Etherpad Lite has plugins using npm so we could try something like that... break up ShareJS into modules and then work on each of those to provide proper abstractions and promote code reuse in new contributed modules.
Projects like brunch allow you to choose the plugins you want to use just by adding them to your package.json... these are just two examples but i'm sure there are several other approaches to choose from.

> >  - Implement Document Metadata as proposed
> > in https://github.com/josephg/ShareJS/wiki/Document-Metadata This would give
> > us contributors, cursors, etc
>
> Yep. I've been promising this for months, and I keep getting
> distracted. We'll get there.
>

Not sure you have donations set up but you should... i understand that these days there's just so many neat stuff to do and all hobby projects get to a point they feel like an obligation... perhaps we could come up with a neat project based on ShareJS for motivating.. how about some sort of game? Or a ptp version using webrtc's peerconnection?
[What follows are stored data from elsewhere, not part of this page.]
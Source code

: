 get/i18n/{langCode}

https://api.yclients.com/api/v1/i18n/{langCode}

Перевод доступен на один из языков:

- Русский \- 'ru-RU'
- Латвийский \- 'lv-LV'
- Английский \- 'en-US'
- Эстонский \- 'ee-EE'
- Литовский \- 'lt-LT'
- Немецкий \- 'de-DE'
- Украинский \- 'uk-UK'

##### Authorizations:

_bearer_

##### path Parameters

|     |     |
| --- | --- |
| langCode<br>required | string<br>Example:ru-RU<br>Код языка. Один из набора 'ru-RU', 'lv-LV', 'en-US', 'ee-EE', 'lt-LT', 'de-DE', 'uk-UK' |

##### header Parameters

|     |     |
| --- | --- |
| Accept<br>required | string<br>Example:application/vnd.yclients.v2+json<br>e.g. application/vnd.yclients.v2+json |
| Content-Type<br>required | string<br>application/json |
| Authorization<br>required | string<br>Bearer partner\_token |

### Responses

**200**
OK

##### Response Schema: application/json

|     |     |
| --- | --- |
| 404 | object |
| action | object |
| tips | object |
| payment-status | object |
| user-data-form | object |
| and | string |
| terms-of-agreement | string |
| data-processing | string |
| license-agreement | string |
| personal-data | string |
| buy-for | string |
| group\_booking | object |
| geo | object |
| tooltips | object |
> >  - Create sample with participants and cursors (something like MarkdownR but
> > with list of participants and cursor positions)
> >  - Refactor rizzoma's contribution to support "attributes". (They call
> > "params" as of now but the ideia is the same)
> >  - Create sample rich text editor (using Rizzoma's editor, Halo or any other
> > text-editor - it would be great to have an editor that doesn't depend on
> > content editable - perhaps extracting Wave's editor and providing a pure JS
> > API )
> >  - Support Wave's model ? (conversation, blips, etc...)
>
> Wave's model is quite complicated. I'm not sure how much of it we
> really need. Eg, wave has full XML support (arbitrarily nested
> elements with attributes) as well as rich text annotations, which are
> orthogonal to the XML structure. I think thats too much. I'd be happy
> with just supporting one or the other.
>

The json stuff in ShareJS should be enough to mimic wave's conversation model and the blips could be text with attributes/annotations. So basically we're mostly missing a rich text model. Since rizzoma already has this we could just start by extracting it from their clone.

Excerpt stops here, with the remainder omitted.